The summer of ’62, when I was 17, I spent 10 or 12 days in Bamberg, S.C., working watermelons with my uncle the broker. It was a time of extreme possibilities, both positive and negative. It was such a time that familiar progress (medicine, home improvements, transportation, etc.) over the most recent 50 years is probably no more impactful than the previous 50 years. Heroes were marching, things were happening. [Yet today, still in the afterglow of that millennium ballyhoo, we flinch from the cold death throes of a recidivist past, and look on in wonder (as the old flags speak their volumes) at a virulent anti-government vitriol, not heard, not seen since the mid- to late 1800s.]

I would have breakfast in the kitchen of Ziggy’s Route 301 motel restaurant. A few nights found me in Hirk Carroll’s (a local black entrepreneur) front street café. My uncle and I had rooms in the spacious home of his sister, a Mrs. Bartlett.

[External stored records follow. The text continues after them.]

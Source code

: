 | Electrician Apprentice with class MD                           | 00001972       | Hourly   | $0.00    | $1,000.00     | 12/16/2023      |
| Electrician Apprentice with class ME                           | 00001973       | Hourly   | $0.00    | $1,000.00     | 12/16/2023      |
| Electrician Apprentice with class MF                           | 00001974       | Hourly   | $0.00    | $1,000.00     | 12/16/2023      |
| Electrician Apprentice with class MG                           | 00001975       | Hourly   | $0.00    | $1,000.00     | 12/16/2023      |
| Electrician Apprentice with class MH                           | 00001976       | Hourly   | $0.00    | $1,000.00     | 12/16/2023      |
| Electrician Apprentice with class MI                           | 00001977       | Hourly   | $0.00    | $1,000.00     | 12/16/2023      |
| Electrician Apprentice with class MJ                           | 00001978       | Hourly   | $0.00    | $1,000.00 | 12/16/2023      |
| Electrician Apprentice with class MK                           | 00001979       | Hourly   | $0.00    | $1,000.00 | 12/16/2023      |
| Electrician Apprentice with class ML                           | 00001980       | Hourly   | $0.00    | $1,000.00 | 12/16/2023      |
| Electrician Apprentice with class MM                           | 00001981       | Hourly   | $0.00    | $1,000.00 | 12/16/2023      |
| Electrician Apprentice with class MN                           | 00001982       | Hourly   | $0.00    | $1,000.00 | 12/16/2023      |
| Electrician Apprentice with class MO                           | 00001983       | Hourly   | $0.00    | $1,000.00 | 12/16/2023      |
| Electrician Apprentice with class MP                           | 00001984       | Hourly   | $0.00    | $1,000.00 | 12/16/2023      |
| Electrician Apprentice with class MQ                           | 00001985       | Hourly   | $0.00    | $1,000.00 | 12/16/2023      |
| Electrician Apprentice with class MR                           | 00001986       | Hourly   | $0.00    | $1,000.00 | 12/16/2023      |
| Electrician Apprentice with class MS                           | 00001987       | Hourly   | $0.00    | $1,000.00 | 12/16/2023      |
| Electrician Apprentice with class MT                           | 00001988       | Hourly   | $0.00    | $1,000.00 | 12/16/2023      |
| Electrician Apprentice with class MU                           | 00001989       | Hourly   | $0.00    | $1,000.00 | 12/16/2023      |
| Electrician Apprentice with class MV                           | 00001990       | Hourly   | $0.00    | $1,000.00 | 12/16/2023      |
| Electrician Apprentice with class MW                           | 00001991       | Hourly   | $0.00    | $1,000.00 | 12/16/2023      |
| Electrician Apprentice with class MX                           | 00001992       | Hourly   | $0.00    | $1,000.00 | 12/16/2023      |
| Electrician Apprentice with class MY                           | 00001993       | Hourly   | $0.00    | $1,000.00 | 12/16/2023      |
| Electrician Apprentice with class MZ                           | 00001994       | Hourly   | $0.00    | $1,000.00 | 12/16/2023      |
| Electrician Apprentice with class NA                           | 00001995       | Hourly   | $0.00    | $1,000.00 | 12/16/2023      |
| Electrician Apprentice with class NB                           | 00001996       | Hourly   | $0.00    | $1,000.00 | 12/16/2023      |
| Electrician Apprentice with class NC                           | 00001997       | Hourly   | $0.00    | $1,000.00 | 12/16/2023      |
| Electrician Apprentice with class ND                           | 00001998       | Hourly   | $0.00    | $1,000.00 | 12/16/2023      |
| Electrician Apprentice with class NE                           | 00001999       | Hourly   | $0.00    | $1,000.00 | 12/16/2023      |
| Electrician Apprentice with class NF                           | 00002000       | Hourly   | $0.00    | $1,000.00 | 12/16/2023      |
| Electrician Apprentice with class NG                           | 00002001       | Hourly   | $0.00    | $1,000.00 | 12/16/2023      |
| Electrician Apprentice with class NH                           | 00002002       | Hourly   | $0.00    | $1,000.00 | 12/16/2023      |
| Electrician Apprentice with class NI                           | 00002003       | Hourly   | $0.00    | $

I would leave the café, on foot, around 11 p.m. A circuitous route around a white neighborhood. Such a venture at this stage of history, at this time of night, was hardly different from those Brooklyn adventures. Nevertheless, the last of these nights, I decided to risk Americanism, and fully avail myself of the civil liberties of the public roadways.

About 75 yards along this more direct route (shortening my journey by about a quarter mile) and into a celebrated Americanism, I found myself followed by a patrol car.

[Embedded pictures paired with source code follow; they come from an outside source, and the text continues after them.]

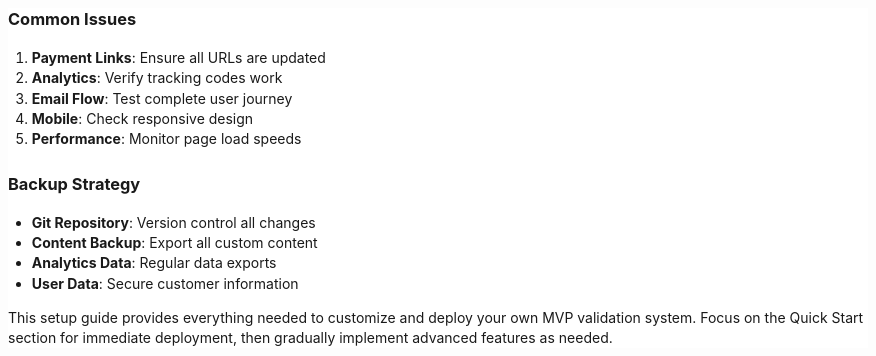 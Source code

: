 ### Common Issues
1. **Payment Links**: Ensure all URLs are updated
2. **Analytics**: Verify tracking codes work
3. **Email Flow**: Test complete user journey
4. **Mobile**: Check responsive design
5. **Performance**: Monitor page load speeds

### Backup Strategy
- **Git Repository**: Version control all changes
- **Content Backup**: Export all custom content
- **Analytics Data**: Regular data exports
- **User Data**: Secure customer information

This setup guide provides everything needed to customize and deploy your own MVP validation system. Focus on the Quick Start section for immediate deployment, then gradually implement advanced features as needed. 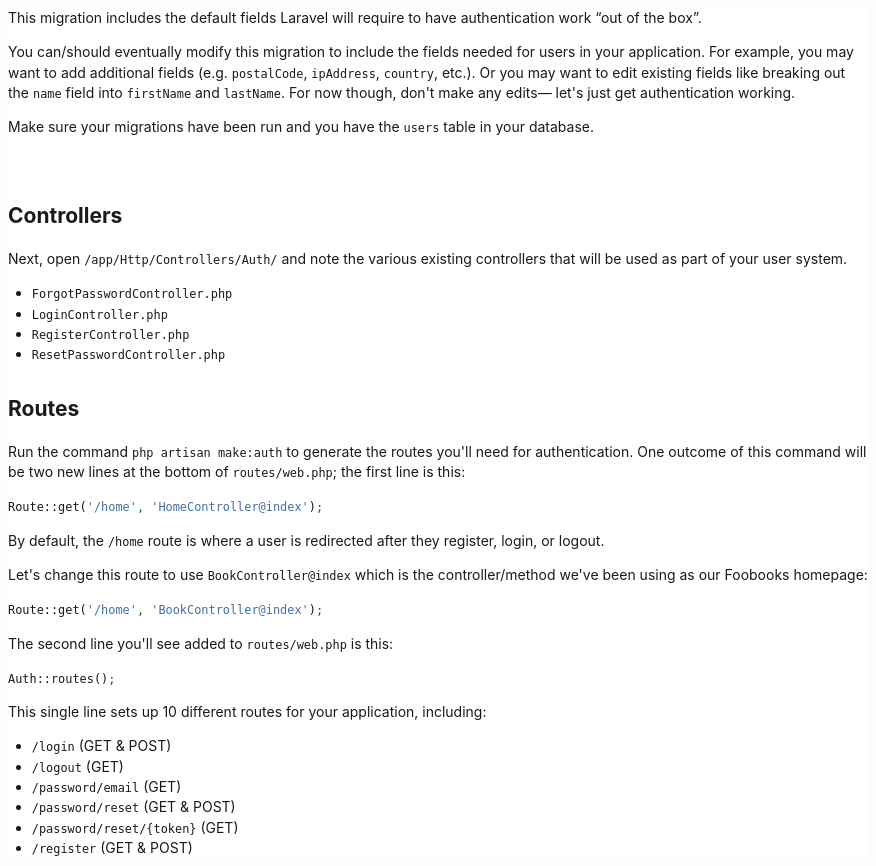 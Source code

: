 This migration includes the default fields Laravel will require to have authentication work &ldquo;out of the box&rdquo;.

You can/should eventually modify this migration to include the fields needed for users in your application. For example, you may want to add additional fields (e.g. `postalCode`, `ipAddress`, `country`, etc.). Or you may want to edit existing fields like breaking out the `name` field into `firstName` and `lastName`. For now though, don't make any edits&mdash; let's just get authentication working.

Make sure your migrations have been run and you have the `users` table in your database.

<img src='http://making-the-internet.s3.amazonaws.com/laravel-confirm-users-table-exists@2x.png' style='max-width:1068px; width:100%' alt=''>



## Controllers
Next, open `/app/Http/Controllers/Auth/` and note the various existing controllers that will be used as part of your user system.

+ `ForgotPasswordController.php`
+ `LoginController.php`
+ `RegisterController.php`
+ `ResetPasswordController.php`


## Routes
Run the command `php artisan make:auth` to generate the routes you'll need for authentication. One outcome of this command will be two new lines at the bottom of `routes/web.php`; the first line is this:

```php
Route::get('/home', 'HomeController@index');
```

By default, the `/home` route is where a user is redirected after they register, login, or logout.

Let's change this route to use `BookController@index` which is the controller/method we've been using as our Foobooks homepage:

```php
Route::get('/home', 'BookController@index');
```

The second line you'll see added to `routes/web.php` is this:
```php
Auth::routes();
```

This single line sets up 10 different routes for your application, including:

+ `/login` (GET & POST)
+ `/logout` (GET)
+ `/password/email` (GET)
+ `/password/reset` (GET & POST)
+ `/password/reset/{token}` (GET)
+ `/register` (GET & POST)
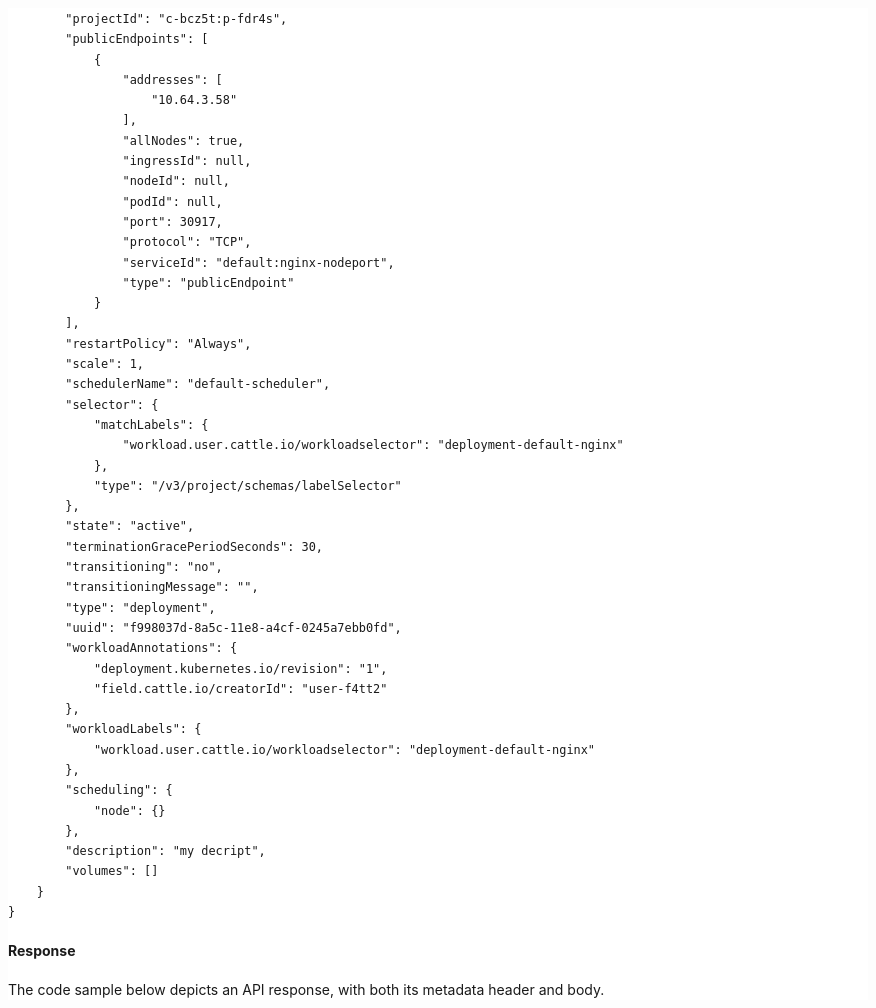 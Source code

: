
 ```
        "projectId": "c-bcz5t:p-fdr4s",
        "publicEndpoints": [
            {
                "addresses": [
                    "10.64.3.58"
                ],
                "allNodes": true,
                "ingressId": null,
                "nodeId": null,
                "podId": null,
                "port": 30917,
                "protocol": "TCP",
                "serviceId": "default:nginx-nodeport",
                "type": "publicEndpoint"
            }
        ],
        "restartPolicy": "Always",
        "scale": 1,
        "schedulerName": "default-scheduler",
        "selector": {
            "matchLabels": {
                "workload.user.cattle.io/workloadselector": "deployment-default-nginx"
            },
            "type": "/v3/project/schemas/labelSelector"
        },
        "state": "active",
        "terminationGracePeriodSeconds": 30,
        "transitioning": "no",
        "transitioningMessage": "",
        "type": "deployment",
        "uuid": "f998037d-8a5c-11e8-a4cf-0245a7ebb0fd",
        "workloadAnnotations": {
            "deployment.kubernetes.io/revision": "1",
            "field.cattle.io/creatorId": "user-f4tt2"
        },
        "workloadLabels": {
            "workload.user.cattle.io/workloadselector": "deployment-default-nginx"
        },
        "scheduling": {
            "node": {}
        },
        "description": "my decript",
        "volumes": []
    }
}
```

#### Response

The code sample below depicts an API response, with both its metadata header and body.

He followed for two or three minutes, and then pulled up alongside. There was something like: Where are you going? Where are you coming from? Who are you? Where are you from? What are you doing here? Who are you staying with? An intimidating old catechism of control.

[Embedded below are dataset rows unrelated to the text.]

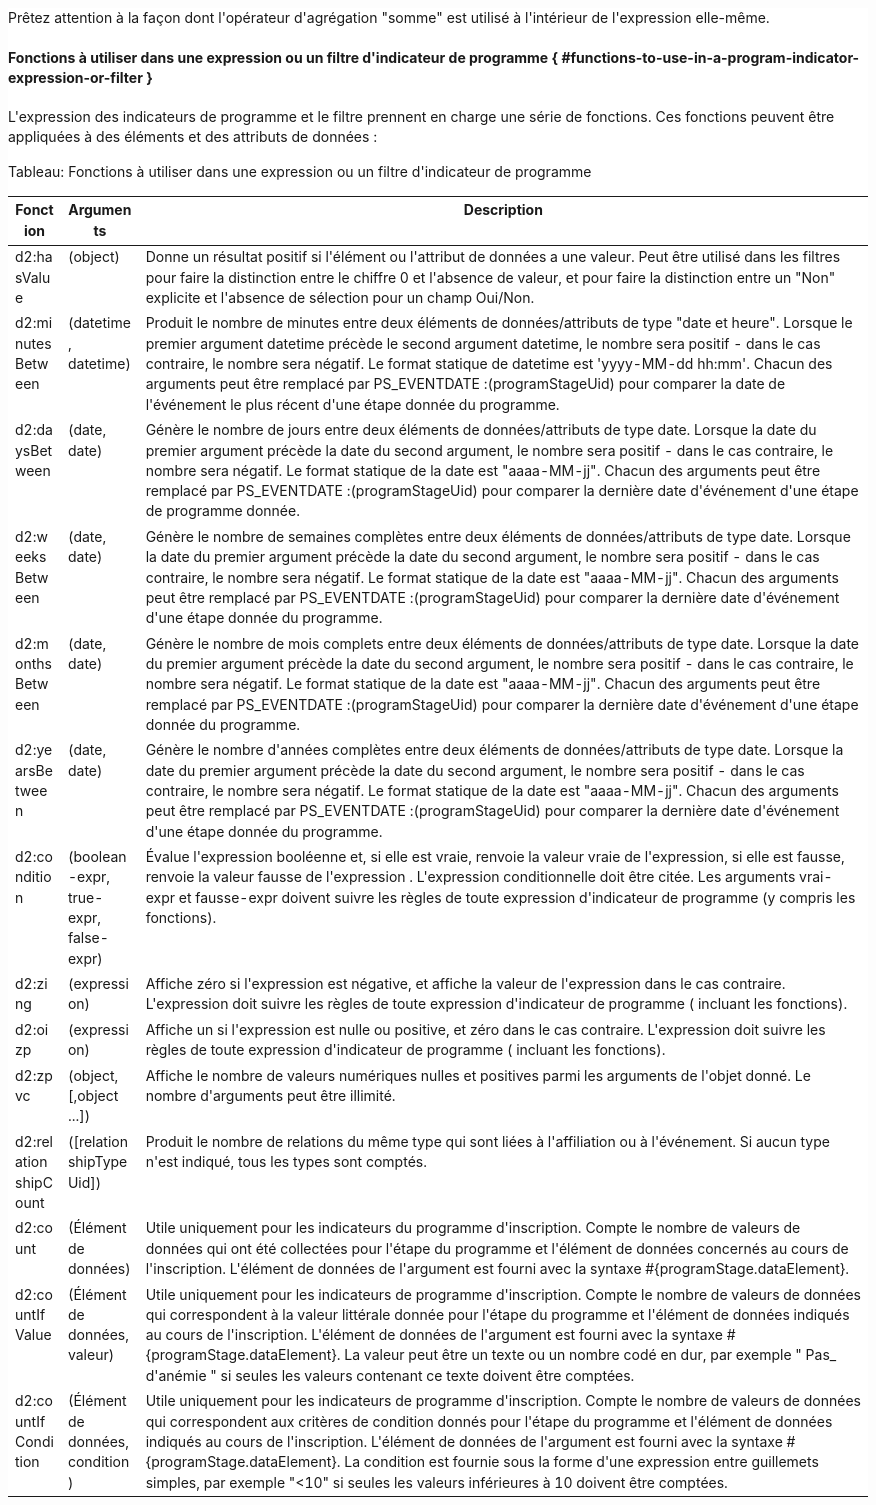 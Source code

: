 Prêtez attention à la façon dont l'opérateur d'agrégation "somme" est utilisé à l'intérieur de l'expression 
elle-même.

#### Fonctions à utiliser dans une expression ou un filtre d'indicateur de programme { #functions-to-use-in-a-program-indicator-expression-or-filter } 

L'expression des indicateurs de programme et le filtre prennent en charge une série de 
fonctions. Ces fonctions peuvent être appliquées à des éléments et des attributs de données :



Tableau: Fonctions à utiliser dans une expression ou un filtre d'indicateur de programme

| Fonction | Arguments | Description |
|---|---|---|
| d2:hasValue | (object) | Donne un résultat positif si l'élément ou l'attribut de données a une valeur. Peut être utilisé dans les filtres pour faire la distinction entre le chiffre 0 et l'absence de valeur, et pour faire la distinction entre un "Non" explicite et l'absence de sélection pour un champ Oui/Non. |
| d2:minutesBetween | (datetime, datetime) | Produit le nombre de minutes entre deux éléments de données/attributs de type "date et heure". Lorsque le premier argument datetime précède le second argument datetime, le nombre sera positif - dans le cas contraire, le nombre sera négatif. Le format statique de datetime est 'yyyy-MM-dd hh:mm'. Chacun des arguments peut être remplacé par PS_EVENTDATE :(programStageUid) pour comparer la date de l'événement le plus récent d'une étape donnée du programme. |
| d2:daysBetween | (date, date) | Génère le nombre de jours entre deux éléments de données/attributs de type date. Lorsque la date du premier argument précède la date du second argument, le nombre sera positif - dans le cas contraire, le nombre sera négatif. Le format statique de la date est "aaaa-MM-jj". Chacun des arguments peut être remplacé par PS_EVENTDATE :(programStageUid) pour comparer la dernière date d'événement d'une étape de programme donnée. |
| d2:weeksBetween | (date, date) | Génère le nombre de semaines complètes entre deux éléments de données/attributs de type date. Lorsque la date du premier argument précède la date du second argument, le nombre sera positif - dans le cas contraire, le nombre sera négatif. Le format statique de la date est "aaaa-MM-jj". Chacun des arguments peut être remplacé par PS_EVENTDATE :(programStageUid) pour comparer la dernière date d'événement d'une étape donnée du programme. |
| d2:monthsBetween | (date, date) | Génère le nombre de mois complets entre deux éléments de données/attributs de type date. Lorsque la date du premier argument précède la date du second argument, le nombre sera positif - dans le cas contraire, le nombre sera négatif. Le format statique de la date est "aaaa-MM-jj". Chacun des arguments peut être remplacé par PS_EVENTDATE :(programStageUid) pour comparer la dernière date d'événement d'une étape donnée du programme. |
| d2:yearsBetween | (date, date) | Génère le nombre d'années complètes entre deux éléments de données/attributs de type date. Lorsque la date du premier argument précède la date du second argument, le nombre sera positif - dans le cas contraire, le nombre sera négatif. Le format statique de la date est "aaaa-MM-jj". Chacun des arguments peut être remplacé par PS_EVENTDATE :(programStageUid) pour comparer la dernière date d'événement d'une étape donnée du programme. |
| d2:condition | (boolean-expr, true-expr, false-expr) | Évalue l'expression booléenne et, si elle est vraie, renvoie la valeur vraie de l'expression, si elle est fausse, renvoie la valeur fausse de l'expression . L'expression conditionnelle doit être citée. Les arguments vrai-expr et fausse-expr doivent suivre les règles de toute expression d'indicateur de programme (y compris les fonctions). |
| d2:zing | (expression) | Affiche zéro si l'expression est négative, et affiche la valeur de l'expression dans le cas contraire. L'expression doit suivre les règles de toute expression d'indicateur de programme ( incluant les fonctions). |
| d2:oizp | (expression) | Affiche un si l'expression est nulle ou positive, et zéro dans le cas contraire. L'expression doit suivre les règles de toute expression d'indicateur de programme ( incluant les fonctions). |
| d2:zpvc | (object, [,object ...]) | Affiche le nombre de valeurs numériques nulles et positives parmi les arguments de l'objet donné. Le nombre d'arguments peut être illimité.  |
| d2:relationshipCount | ([relationshipTypeUid]) | Produit le nombre de relations du même type qui sont liées à l'affiliation ou à l'événement. Si aucun type n'est indiqué, tous les types sont comptés. |
| d2:count | (Élément de données) | Utile uniquement pour les indicateurs du programme d'inscription. Compte le nombre de valeurs de données qui ont été collectées pour l'étape du programme et l'élément de données concernés au cours de l'inscription. L'élément de données de l'argument est fourni avec la syntaxe #{programStage.dataElement}. |
| d2:countIfValue | (Élément de données, valeur) | Utile uniquement pour les indicateurs de programme d'inscription. Compte le nombre de valeurs de données qui correspondent à la valeur littérale donnée pour l'étape du programme et l'élément de données indiqués au cours de l'inscription. L'élément de données de l'argument est fourni avec la syntaxe #{programStage.dataElement}. La valeur peut être un texte ou un nombre codé en dur, par exemple " Pas_ d'anémie " si seules les valeurs contenant ce texte doivent être comptées. |
| d2:countIfCondition | (Élément de données, condition) | Utile uniquement pour les indicateurs de programme d'inscription. Compte le nombre de valeurs de données qui correspondent aux critères de condition donnés pour l'étape du programme et l'élément de données indiqués au cours de l'inscription. L'élément de données de l'argument est fourni avec la syntaxe #{programStage.dataElement}. La condition est fournie sous la forme d'une expression entre guillemets simples, par exemple "<10" si seules les valeurs inférieures à 10 doivent être comptées. |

I was well aware of the possibilities. Already a fairly frequent reader of the news. [Only my second encounter with the police. The first, a rookie driving infraction of the previous year.] None of it was much different from a possible encounter with Deacon and Sister Brimstone except for one thing: History. We’re expected to learn from it. We remember.

My effort at speaking clearly and carefully was soon met by a mocking yes, yes, yes and no, no, no. There would be no warm reception for visitors. The obligatory yes sir(s) and no sir(s) ultimately freed me, and I was allowed to go on my way, away from the dark shadows of history.

By this moment in time, the summer of ’62, things had moved forward, and onward. And will continue to do so…in spite of the Zimmerman verdict.

CLARENCE FOSTER is a resident of Southampton County and a 1963 graduate of Hayden High School.